=== Data provided ===
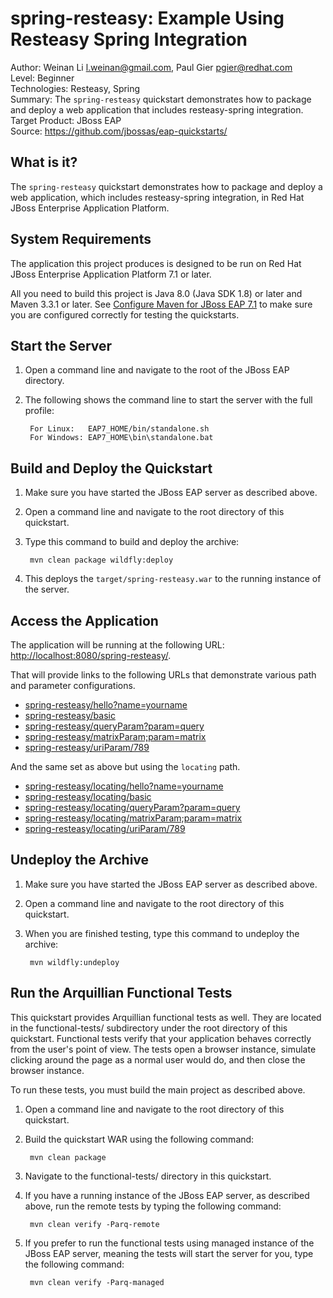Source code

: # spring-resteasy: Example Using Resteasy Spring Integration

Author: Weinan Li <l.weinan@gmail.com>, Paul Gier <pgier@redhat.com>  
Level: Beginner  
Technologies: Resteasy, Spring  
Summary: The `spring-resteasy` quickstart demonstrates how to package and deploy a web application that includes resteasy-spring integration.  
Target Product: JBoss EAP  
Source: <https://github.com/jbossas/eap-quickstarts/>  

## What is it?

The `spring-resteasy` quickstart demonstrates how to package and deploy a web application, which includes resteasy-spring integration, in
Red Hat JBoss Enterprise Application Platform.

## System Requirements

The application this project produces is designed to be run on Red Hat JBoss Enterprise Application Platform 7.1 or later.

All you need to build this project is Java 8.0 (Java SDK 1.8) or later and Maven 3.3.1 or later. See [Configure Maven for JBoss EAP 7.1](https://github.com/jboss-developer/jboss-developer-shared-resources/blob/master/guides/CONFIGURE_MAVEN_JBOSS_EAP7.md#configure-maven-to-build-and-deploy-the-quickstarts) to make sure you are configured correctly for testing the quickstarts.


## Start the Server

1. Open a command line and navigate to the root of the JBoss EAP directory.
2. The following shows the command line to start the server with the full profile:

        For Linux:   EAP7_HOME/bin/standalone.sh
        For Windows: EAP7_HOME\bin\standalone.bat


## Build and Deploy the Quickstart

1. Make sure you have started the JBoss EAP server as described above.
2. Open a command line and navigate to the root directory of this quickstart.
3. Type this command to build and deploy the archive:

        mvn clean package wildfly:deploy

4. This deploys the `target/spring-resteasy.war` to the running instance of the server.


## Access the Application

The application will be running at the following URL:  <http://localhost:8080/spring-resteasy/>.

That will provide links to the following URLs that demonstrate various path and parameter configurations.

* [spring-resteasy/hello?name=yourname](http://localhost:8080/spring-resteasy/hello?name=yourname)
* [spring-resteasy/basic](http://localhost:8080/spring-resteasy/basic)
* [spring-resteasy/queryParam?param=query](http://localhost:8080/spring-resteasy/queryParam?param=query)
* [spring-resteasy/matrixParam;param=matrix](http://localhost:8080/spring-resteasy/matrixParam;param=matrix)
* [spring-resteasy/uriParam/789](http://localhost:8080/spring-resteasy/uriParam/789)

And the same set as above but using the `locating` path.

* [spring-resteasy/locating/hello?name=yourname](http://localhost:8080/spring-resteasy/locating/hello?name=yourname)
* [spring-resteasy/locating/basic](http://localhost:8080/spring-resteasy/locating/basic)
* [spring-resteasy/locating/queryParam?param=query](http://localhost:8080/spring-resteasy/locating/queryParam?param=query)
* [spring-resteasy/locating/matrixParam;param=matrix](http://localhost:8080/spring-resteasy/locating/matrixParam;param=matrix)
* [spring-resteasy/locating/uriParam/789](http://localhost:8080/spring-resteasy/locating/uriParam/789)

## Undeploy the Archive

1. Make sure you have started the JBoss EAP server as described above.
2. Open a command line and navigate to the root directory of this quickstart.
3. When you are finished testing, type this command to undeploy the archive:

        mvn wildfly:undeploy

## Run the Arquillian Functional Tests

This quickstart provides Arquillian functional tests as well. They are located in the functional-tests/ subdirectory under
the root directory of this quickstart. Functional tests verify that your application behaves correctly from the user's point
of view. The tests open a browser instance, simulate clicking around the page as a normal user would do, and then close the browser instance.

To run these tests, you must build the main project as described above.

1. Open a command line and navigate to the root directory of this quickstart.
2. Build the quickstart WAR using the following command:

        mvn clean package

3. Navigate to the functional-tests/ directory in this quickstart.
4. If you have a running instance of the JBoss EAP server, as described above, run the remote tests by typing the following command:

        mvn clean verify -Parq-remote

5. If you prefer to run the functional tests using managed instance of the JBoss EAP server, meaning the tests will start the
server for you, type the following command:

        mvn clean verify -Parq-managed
===
=== Data provided ===
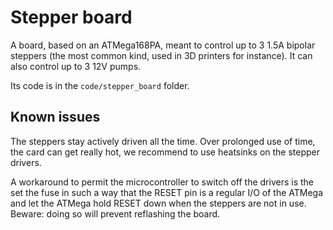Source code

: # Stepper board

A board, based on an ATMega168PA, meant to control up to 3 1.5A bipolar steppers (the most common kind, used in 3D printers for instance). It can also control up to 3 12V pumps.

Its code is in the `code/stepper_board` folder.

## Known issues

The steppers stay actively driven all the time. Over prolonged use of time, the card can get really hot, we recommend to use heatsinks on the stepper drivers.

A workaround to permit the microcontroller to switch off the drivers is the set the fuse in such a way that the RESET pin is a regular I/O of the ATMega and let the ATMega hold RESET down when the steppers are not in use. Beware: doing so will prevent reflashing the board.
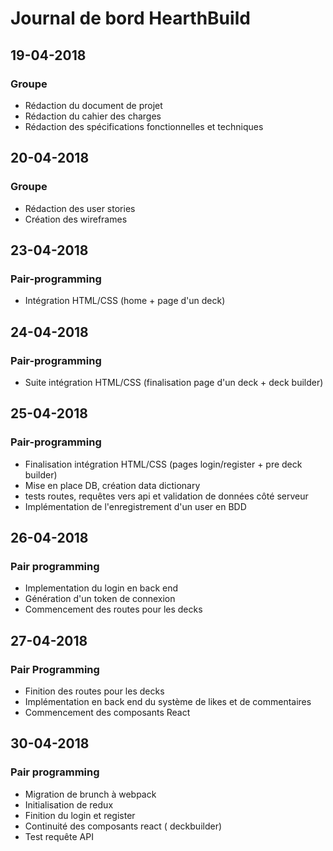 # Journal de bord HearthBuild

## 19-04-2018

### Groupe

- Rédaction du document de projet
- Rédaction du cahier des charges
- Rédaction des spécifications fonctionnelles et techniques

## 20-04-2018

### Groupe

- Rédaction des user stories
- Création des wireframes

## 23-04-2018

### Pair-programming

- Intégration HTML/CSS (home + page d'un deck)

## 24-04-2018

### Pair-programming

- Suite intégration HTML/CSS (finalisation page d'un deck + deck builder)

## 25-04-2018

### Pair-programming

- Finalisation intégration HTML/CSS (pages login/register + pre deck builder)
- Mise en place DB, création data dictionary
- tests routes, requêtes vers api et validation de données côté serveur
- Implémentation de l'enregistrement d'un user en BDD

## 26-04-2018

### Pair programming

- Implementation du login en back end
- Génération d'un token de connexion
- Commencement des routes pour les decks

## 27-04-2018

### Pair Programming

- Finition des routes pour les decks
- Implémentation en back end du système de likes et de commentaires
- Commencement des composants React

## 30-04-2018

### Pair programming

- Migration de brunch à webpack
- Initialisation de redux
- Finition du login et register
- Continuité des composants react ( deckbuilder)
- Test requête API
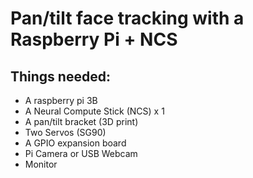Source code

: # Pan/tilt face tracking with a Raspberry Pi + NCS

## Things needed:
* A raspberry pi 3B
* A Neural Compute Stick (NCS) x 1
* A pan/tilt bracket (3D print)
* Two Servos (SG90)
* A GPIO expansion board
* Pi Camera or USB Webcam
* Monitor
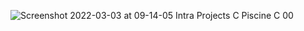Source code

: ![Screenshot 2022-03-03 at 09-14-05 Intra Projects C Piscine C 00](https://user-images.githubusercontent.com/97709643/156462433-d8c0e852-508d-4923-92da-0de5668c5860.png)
===
=== Data provided ===
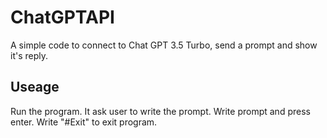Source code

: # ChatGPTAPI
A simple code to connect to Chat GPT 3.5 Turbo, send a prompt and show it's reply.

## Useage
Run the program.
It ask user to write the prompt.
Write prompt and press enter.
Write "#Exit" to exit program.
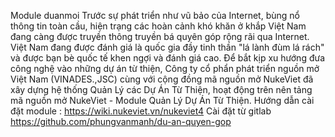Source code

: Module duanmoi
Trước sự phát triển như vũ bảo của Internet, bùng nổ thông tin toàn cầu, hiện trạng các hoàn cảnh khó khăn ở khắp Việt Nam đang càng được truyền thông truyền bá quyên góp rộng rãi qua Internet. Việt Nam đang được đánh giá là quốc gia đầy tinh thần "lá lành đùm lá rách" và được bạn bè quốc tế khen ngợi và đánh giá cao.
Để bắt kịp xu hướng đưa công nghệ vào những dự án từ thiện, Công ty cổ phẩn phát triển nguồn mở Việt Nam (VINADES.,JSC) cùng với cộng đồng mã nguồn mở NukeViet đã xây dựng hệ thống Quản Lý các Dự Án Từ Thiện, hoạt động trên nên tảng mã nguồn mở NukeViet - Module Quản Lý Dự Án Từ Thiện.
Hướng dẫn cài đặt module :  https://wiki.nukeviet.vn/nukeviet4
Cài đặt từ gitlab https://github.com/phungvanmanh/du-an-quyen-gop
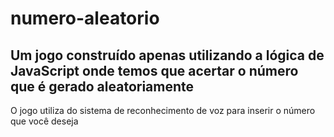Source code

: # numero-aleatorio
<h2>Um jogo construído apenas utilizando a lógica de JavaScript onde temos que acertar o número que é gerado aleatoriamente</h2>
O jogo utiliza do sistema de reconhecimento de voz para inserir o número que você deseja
===
## Work item
Among the entries above, find the line with "- Initialisation de redux" and repeat exactly from there through the line with "2022-03-03 at 09-14-05", leaving out the pictures.

## Answer section
- Initialisation de redux
- Finition du login et register
- Continuité des composants react ( deckbuilder)
- Test requête API
Source code

: # Pan/tilt face tracking with a Raspberry Pi + NCS

## Things needed:
* A raspberry pi 3B
* A Neural Compute Stick (NCS) x 1
* A pan/tilt bracket (3D print)
* Two Servos (SG90)
* A GPIO expansion board
* Pi Camera or USB Webcam
* Monitor
Source code

: ![Screenshot 2022-03-03 at 09-14-05 Intra Projects C Piscine C 00](https://user-images.githubusercontent.com/97709643/156462433-d8c0e852-508d-4923-92da-0de5668c5860.png)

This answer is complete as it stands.